Transcribe, with complete accuracy, all of the entries below except for the pictures.

(Stored data entries)
------------

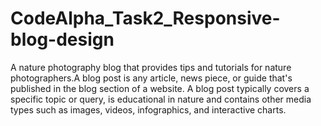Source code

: # CodeAlpha_Task2_Responsive-blog-design

A nature photography blog that provides tips and tutorials for nature photographers.A blog post is any article, news piece, or guide that's published in the blog section of a website. A blog post typically covers a specific topic or query, is educational in nature and contains other media types such as images, videos, infographics, and interactive charts.
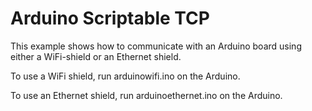 # Arduino Scriptable TCP

This example shows how to communicate with an Arduino board
using either a WiFi-shield or an Ethernet shield.

To use a WiFi shield, run arduinowifi.ino on the Arduino.

To use an Ethernet shield, run arduinoethernet.ino on the Arduino.
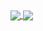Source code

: <a href="https://github.com/rikito0000/github-readme-stats">
  <img align="center" src="https://github-readme-stats.vercel.app/api/pin/?username=rikito0000&repo=github-readme-stats" />
</a>
<a href="https://github.com/rikito0000/convoychat">
  <img align="center" src="https://github-readme-stats.vercel.app/api/pin/?username=rikito0000&repo=convoychat" />
</a>
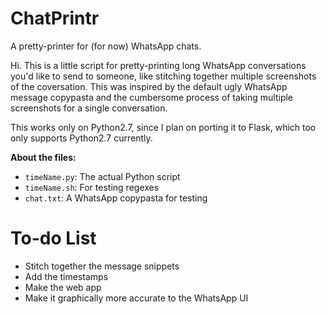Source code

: # ChatPrintr
A pretty-printer for (for now) WhatsApp chats.

Hi. This is a little script for pretty-printing long WhatsApp conversations you'd like to send to someone, like stitching together multiple screenshots of the coversation.
This was inspired by the default ugly WhatsApp message copypasta and the cumbersome process of taking multiple screenshots for a single conversation.

This works only on Python2.7, since I plan on porting it to Flask, which too only supports Python2.7 currently.

**About the files:**
* `timeName.py`: The actual Python script
* `timeName.sh`: For testing regexes
* `chat.txt`: A WhatsApp copypasta for testing

# To-do List
* Stitch together the message snippets
* Add the timestamps
* Make the web app
* Make it graphically more accurate to the WhatsApp UI
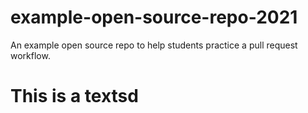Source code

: # example-open-source-repo-2021

An example open source repo to help students practice a pull request workflow.

# This is a textsd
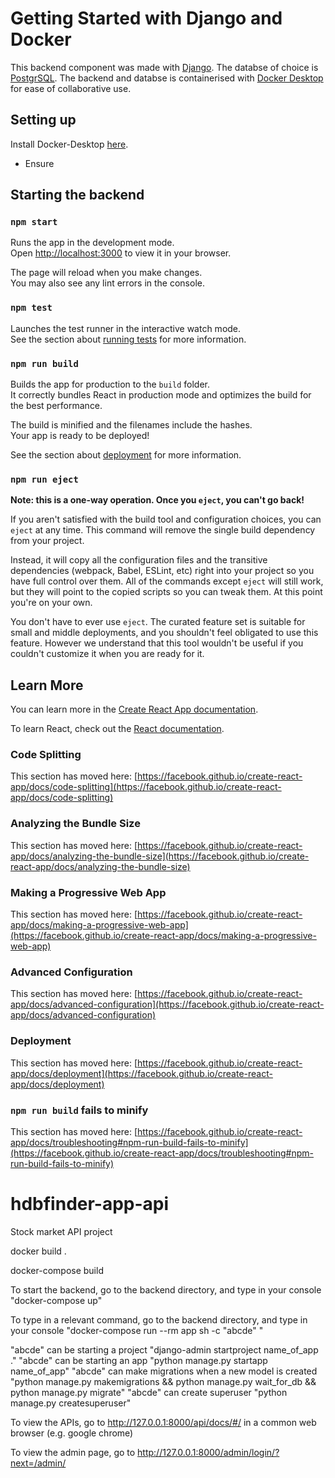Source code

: # Getting Started with Django and Docker

This backend component was made with [Django](https://www.djangoproject.com/).
The databse of choice is [PostgrSQL](https://www.postgresql.org/).
The backend and databse is containerised with [Docker Desktop](https://docs.docker.com/desktop/) for ease of collaborative use.

## Setting up

Install Docker-Desktop [here](https://www.docker.com/products/docker-desktop/).
- Ensure

## Starting the backend

### `npm start`

Runs the app in the development mode.\
Open [http://localhost:3000](http://localhost:3000) to view it in your browser.

The page will reload when you make changes.\
You may also see any lint errors in the console.

### `npm test`

Launches the test runner in the interactive watch mode.\
See the section about [running tests](https://facebook.github.io/create-react-app/docs/running-tests) for more information.

### `npm run build`

Builds the app for production to the `build` folder.\
It correctly bundles React in production mode and optimizes the build for the best performance.

The build is minified and the filenames include the hashes.\
Your app is ready to be deployed!

See the section about [deployment](https://facebook.github.io/create-react-app/docs/deployment) for more information.

### `npm run eject`

**Note: this is a one-way operation. Once you `eject`, you can't go back!**

If you aren't satisfied with the build tool and configuration choices, you can `eject` at any time. This command will remove the single build dependency from your project.

Instead, it will copy all the configuration files and the transitive dependencies (webpack, Babel, ESLint, etc) right into your project so you have full control over them. All of the commands except `eject` will still work, but they will point to the copied scripts so you can tweak them. At this point you're on your own.

You don't have to ever use `eject`. The curated feature set is suitable for small and middle deployments, and you shouldn't feel obligated to use this feature. However we understand that this tool wouldn't be useful if you couldn't customize it when you are ready for it.

## Learn More

You can learn more in the [Create React App documentation](https://facebook.github.io/create-react-app/docs/getting-started).

To learn React, check out the [React documentation](https://reactjs.org/).

### Code Splitting

This section has moved here: [https://facebook.github.io/create-react-app/docs/code-splitting](https://facebook.github.io/create-react-app/docs/code-splitting)

### Analyzing the Bundle Size

This section has moved here: [https://facebook.github.io/create-react-app/docs/analyzing-the-bundle-size](https://facebook.github.io/create-react-app/docs/analyzing-the-bundle-size)

### Making a Progressive Web App

This section has moved here: [https://facebook.github.io/create-react-app/docs/making-a-progressive-web-app](https://facebook.github.io/create-react-app/docs/making-a-progressive-web-app)

### Advanced Configuration

This section has moved here: [https://facebook.github.io/create-react-app/docs/advanced-configuration](https://facebook.github.io/create-react-app/docs/advanced-configuration)

### Deployment

This section has moved here: [https://facebook.github.io/create-react-app/docs/deployment](https://facebook.github.io/create-react-app/docs/deployment)

### `npm run build` fails to minify

This section has moved here: [https://facebook.github.io/create-react-app/docs/troubleshooting#npm-run-build-fails-to-minify](https://facebook.github.io/create-react-app/docs/troubleshooting#npm-run-build-fails-to-minify)


# hdbfinder-app-api
Stock market API project

docker build .

docker-compose build

To start the backend, go to the backend directory, and type in your console "docker-compose up"

To type in a relevant command, go to the backend directory, and type in your console "docker-compose run --rm app sh -c "abcde" "

"abcde" can be starting a project "django-admin startproject name_of_app ."
"abcde" can be starting an app "python manage.py startapp name_of_app"
"abcde" can make migrations when a new model is created "python manage.py makemigrations && python manage.py wait_for_db && python manage.py migrate"
"abcde" can create superuser "python manage.py createsuperuser"

To view the APIs, go to http://127.0.0.1:8000/api/docs/#/ in a common web browser (e.g. google chrome)

To view the admin page, go to http://127.0.0.1:8000/admin/login/?next=/admin/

------------

• Output of the exercise
Source code

: # CodeAlpha_Task2_Responsive-blog-design

A nature photography blog that provides tips and tutorials for nature photographers.A blog post is any article, news piece, or guide that's published in the blog section of a website. A blog post typically covers a specific topic or query, is educational in nature and contains other media types such as images, videos, infographics, and interactive charts.
 # Arduino Scriptable TCP

This example shows how to communicate with an Arduino board
using either a WiFi-shield or an Ethernet shield.

To use a WiFi shield, run arduinowifi.ino on the Arduino.

To use an Ethernet shield, run arduinoethernet.ino on the Arduino.
Source code

: <a href="https://github.com/rikito0000/github-readme-stats">
  <img align="center" src="https://github-readme-stats.vercel.app/api/pin/?username=rikito0000&repo=github-readme-stats" />
</a>
<a href="https://github.com/rikito0000/convoychat">
  <img align="center" src="https://github-readme-stats.vercel.app/api/pin/?username=rikito0000&repo=convoychat" />
</a>
Source code

: # ChatPrintr
A pretty-printer for (for now) WhatsApp chats.

Hi. This is a little script for pretty-printing long WhatsApp conversations you'd like to send to someone, like stitching together multiple screenshots of the coversation.
This was inspired by the default ugly WhatsApp message copypasta and the cumbersome process of taking multiple screenshots for a single conversation.

This works only on Python2.7, since I plan on porting it to Flask, which too only supports Python2.7 currently.

**About the files:**
* `timeName.py`: The actual Python script
* `timeName.sh`: For testing regexes
* `chat.txt`: A WhatsApp copypasta for testing

# To-do List
* Stitch together the message snippets
* Add the timestamps
* Make the web app
* Make it graphically more accurate to the WhatsApp UI
Source code

: # example-open-source-repo-2021

An example open source repo to help students practice a pull request workflow.

# This is a textsd
Source code

: # Getting Started with Django and Docker

This backend component was made with [Django](https://www.djangoproject.com/).
The databse of choice is [PostgrSQL](https://www.postgresql.org/).
The backend and databse is containerised with [Docker Desktop](https://docs.docker.com/desktop/) for ease of collaborative use.

## Setting up

Install Docker-Desktop [here](https://www.docker.com/products/docker-desktop/).
- Ensure

## Starting the backend

### `npm start`

Runs the app in the development mode.\
Open [http://localhost:3000](http://localhost:3000) to view it in your browser.

The page will reload when you make changes.\
You may also see any lint errors in the console.

### `npm test`

Launches the test runner in the interactive watch mode.\
See the section about [running tests](https://facebook.github.io/create-react-app/docs/running-tests) for more information.

### `npm run build`

Builds the app for production to the `build` folder.\
It correctly bundles React in production mode and optimizes the build for the best performance.

The build is minified and the filenames include the hashes.\
Your app is ready to be deployed!

See the section about [deployment](https://facebook.github.io/create-react-app/docs/deployment) for more information.

### `npm run eject`

**Note: this is a one-way operation. Once you `eject`, you can't go back!**

If you aren't satisfied with the build tool and configuration choices, you can `eject` at any time. This command will remove the single build dependency from your project.

Instead, it will copy all the configuration files and the transitive dependencies (webpack, Babel, ESLint, etc) right into your project so you have full control over them. All of the commands except `eject` will still work, but they will point to the copied scripts so you can tweak them. At this point you're on your own.

You don't have to ever use `eject`. The curated feature set is suitable for small and middle deployments, and you shouldn't feel obligated to use this feature. However we understand that this tool wouldn't be useful if you couldn't customize it when you are ready for it.

## Learn More

You can learn more in the [Create React App documentation](https://facebook.github.io/create-react-app/docs/getting-started).

To learn React, check out the [React documentation](https://reactjs.org/).

### Code Splitting

This section has moved here: [https://facebook.github.io/create-react-app/docs/code-splitting](https://facebook.github.io/create-react-app/docs/code-splitting)

### Analyzing the Bundle Size

This section has moved here: [https://facebook.github.io/create-react-app/docs/analyzing-the-bundle-size](https://facebook.github.io/create-react-app/docs/analyzing-the-bundle-size)

### Making a Progressive Web App

This section has moved here: [https://facebook.github.io/create-react-app/docs/making-a-progressive-web-app](https://facebook.github.io/create-react-app/docs/making-a-progressive-web-app)

### Advanced Configuration

This section has moved here: [https://facebook.github.io/create-react-app/docs/advanced-configuration](https://facebook.github.io/create-react-app/docs/advanced-configuration)

### Deployment

This section has moved here: [https://facebook.github.io/create-react-app/docs/deployment](https://facebook.github.io/create-react-app/docs/deployment)

### `npm run build` fails to minify

This section has moved here: [https://facebook.github.io/create-react-app/docs/troubleshooting#npm-run-build-fails-to-minify](https://facebook.github.io/create-react-app/docs/troubleshooting#npm-run-build-fails-to-minify)


# hdbfinder-app-api
Stock market API project

docker build .

docker-compose build

To start the backend, go to the backend directory, and type in your console "docker-compose up"

To type in a relevant command, go to the backend directory, and type in your console "docker-compose run --rm app sh -c "abcde" "

"abcde" can be starting a project "django-admin startproject name_of_app ."
"abcde" can be starting an app "python manage.py startapp name_of_app"
"abcde" can make migrations when a new model is created "python manage.py makemigrations && python manage.py wait_for_db && python manage.py migrate"
"abcde" can create superuser "python manage.py createsuperuser"

To view the APIs, go to http://127.0.0.1:8000/api/docs/#/ in a common web browser (e.g. google chrome)

To view the admin page, go to http://127.0.0.1:8000/admin/login/?next=/admin/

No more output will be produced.